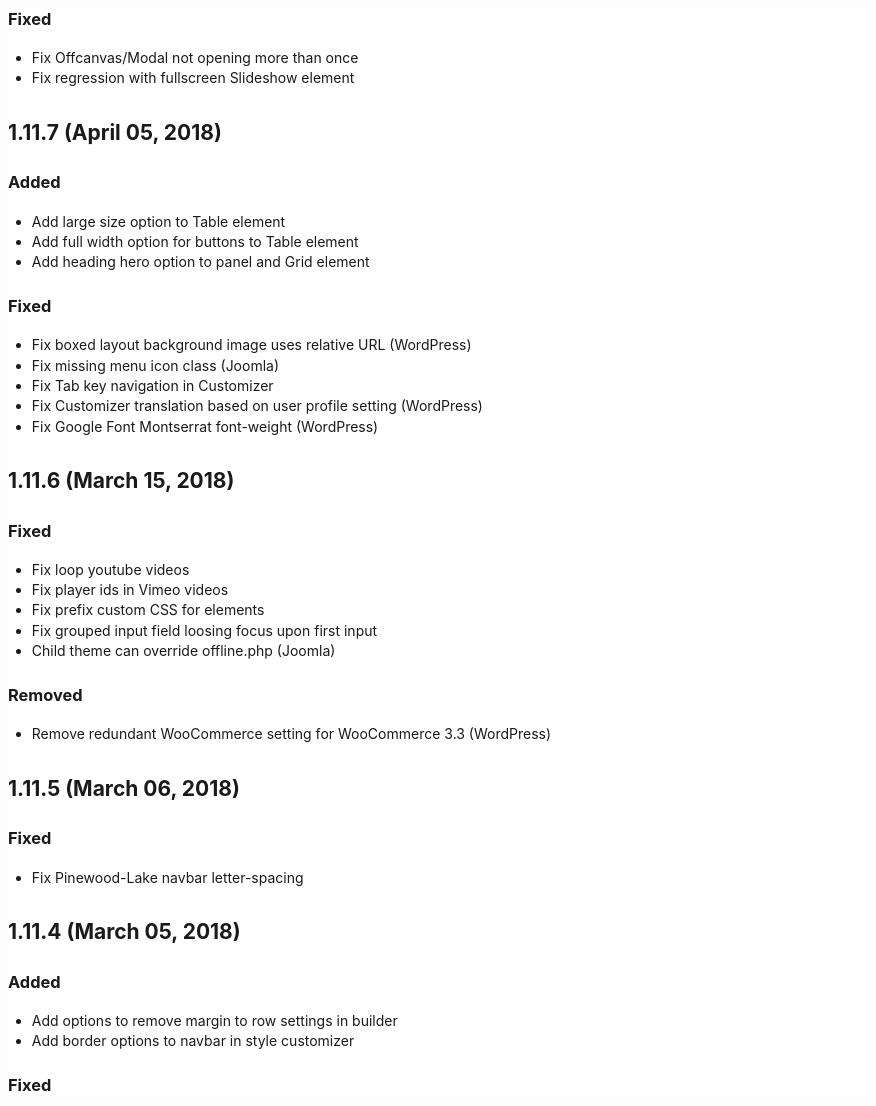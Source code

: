 ### Fixed

- Fix Offcanvas/Modal not opening more than once
- Fix regression with fullscreen Slideshow element

## 1.11.7 (April 05, 2018)

### Added

- Add large size option to Table element
- Add full width option for buttons to Table element
- Add heading hero option to panel and Grid element

### Fixed

- Fix boxed layout background image uses relative URL (WordPress)
- Fix missing menu icon class (Joomla)
- Fix Tab key navigation in Customizer
- Fix Customizer translation based on user profile setting (WordPress)
- Fix Google Font Montserrat font-weight (WordPress)

## 1.11.6 (March 15, 2018)

### Fixed

- Fix loop youtube videos
- Fix player ids in Vimeo videos
- Fix prefix custom CSS for elements
- Fix grouped input field loosing focus upon first input
- Child theme can override offline.php (Joomla)

### Removed

- Remove redundant WooCommerce setting for WooCommerce 3.3 (WordPress)

## 1.11.5 (March 06, 2018)

### Fixed

- Fix Pinewood-Lake navbar letter-spacing

## 1.11.4 (March 05, 2018)

### Added

- Add options to remove margin to row settings in builder
- Add border options to navbar in style customizer

### Fixed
•••
> Prompt:
Where the data includes pictures, leave them out and write out everything else exactly.

> Answer section:
Source code

: ### Fixed

- Fix Offcanvas/Modal not opening more than once
- Fix regression with fullscreen Slideshow element

## 1.11.7 (April 05, 2018)

### Added

- Add large size option to Table element
- Add full width option for buttons to Table element
- Add heading hero option to panel and Grid element

### Fixed

- Fix boxed layout background image uses relative URL (WordPress)
- Fix missing menu icon class (Joomla)
- Fix Tab key navigation in Customizer
- Fix Customizer translation based on user profile setting (WordPress)
- Fix Google Font Montserrat font-weight (WordPress)

## 1.11.6 (March 15, 2018)

### Fixed

- Fix loop youtube videos
- Fix player ids in Vimeo videos
- Fix prefix custom CSS for elements
- Fix grouped input field loosing focus upon first input
- Child theme can override offline.php (Joomla)

### Removed

- Remove redundant WooCommerce setting for WooCommerce 3.3 (WordPress)

## 1.11.5 (March 06, 2018)

### Fixed

- Fix Pinewood-Lake navbar letter-spacing

## 1.11.4 (March 05, 2018)

### Added

- Add options to remove margin to row settings in builder
- Add border options to navbar in style customizer

### Fixed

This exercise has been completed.